In still another embodiment, the present invention includes an electronic system (e.g., personal digital assistant) having a processor, a bus and a memory unit, which performs a method of receiving a requested data packet. The method includes the step of an application of an application software layer generating data packet requests and selectively canceling a first data request for a first data packet. Additionally, the method includes the step of assigning a first port of a port layer to the first data request and subsequently canceling the first port assignment responsive to the first data request being canceled. Furthermore, the method includes the step of receiving the first data packet and forwarding the first data packet to a UDP layer. It should be appreciated that the previous step is performed by a transport layer and an IP layer communicatively coupled together. The method also includes the step of the UDP layer dumping the first data packet to a no-port designation in response to receiving the first data packet while the first port is canceled. In response to the previous step, the UDP layer updates a communication statistic. Additionally, the method includes the step of the application bypassing the port layer to directly access the communication statistic within the UDP layer and, based thereon, preventing improper time-out of a second data request that was issued subsequently to the first data request.
In yet another embodiment, the present invention includes an electronic system (e.g., personal digital assistant) having a processor, a bus and a memory unit. The electronic system further includes an application software layer comprising an application for generating data packet requests and for selectively canceling a first data request for a first data packet.

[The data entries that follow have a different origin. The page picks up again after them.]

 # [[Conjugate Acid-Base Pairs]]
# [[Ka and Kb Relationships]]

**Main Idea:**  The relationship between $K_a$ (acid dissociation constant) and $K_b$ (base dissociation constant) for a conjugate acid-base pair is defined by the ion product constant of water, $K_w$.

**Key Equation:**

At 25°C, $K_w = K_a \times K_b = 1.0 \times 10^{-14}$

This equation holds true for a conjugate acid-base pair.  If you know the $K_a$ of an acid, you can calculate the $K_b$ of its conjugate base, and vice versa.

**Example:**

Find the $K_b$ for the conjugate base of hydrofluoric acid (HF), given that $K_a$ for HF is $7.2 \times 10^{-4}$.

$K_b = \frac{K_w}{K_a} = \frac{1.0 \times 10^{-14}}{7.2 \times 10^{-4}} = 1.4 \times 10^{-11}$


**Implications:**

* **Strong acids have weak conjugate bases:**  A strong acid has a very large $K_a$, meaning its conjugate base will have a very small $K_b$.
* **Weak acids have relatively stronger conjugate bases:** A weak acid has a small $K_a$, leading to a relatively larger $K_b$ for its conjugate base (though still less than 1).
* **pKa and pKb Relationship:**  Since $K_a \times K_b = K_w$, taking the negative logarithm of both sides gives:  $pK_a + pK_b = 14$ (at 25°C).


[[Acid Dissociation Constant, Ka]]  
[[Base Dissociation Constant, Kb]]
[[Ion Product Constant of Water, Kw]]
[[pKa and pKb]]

Moreover, the electronic system includes a port layer comprising a plurality of ports each for selective assignment to and communication with the application. Additionally, the electronic system includes a UDP layer coupled to communicate data packets to the port layer. It is appreciated that the UDP layer reserves a space within the memory unit for storage of communication statistics and wherein the application is also for bypassing the port layer to directly access the communication statistics. The electronic system also includes an IP layer coupled to communicate data packets to the UDP layer. Furthermore, the electronic system includes a transport layer coupled to receive data packets and communicate the data packets to the IP layer.
These and other advantages of the present invention will no doubt become obvious to those of ordinary skill in the art after having read the following detailed description of the preferred embodiments which are illustrated in the drawing figures.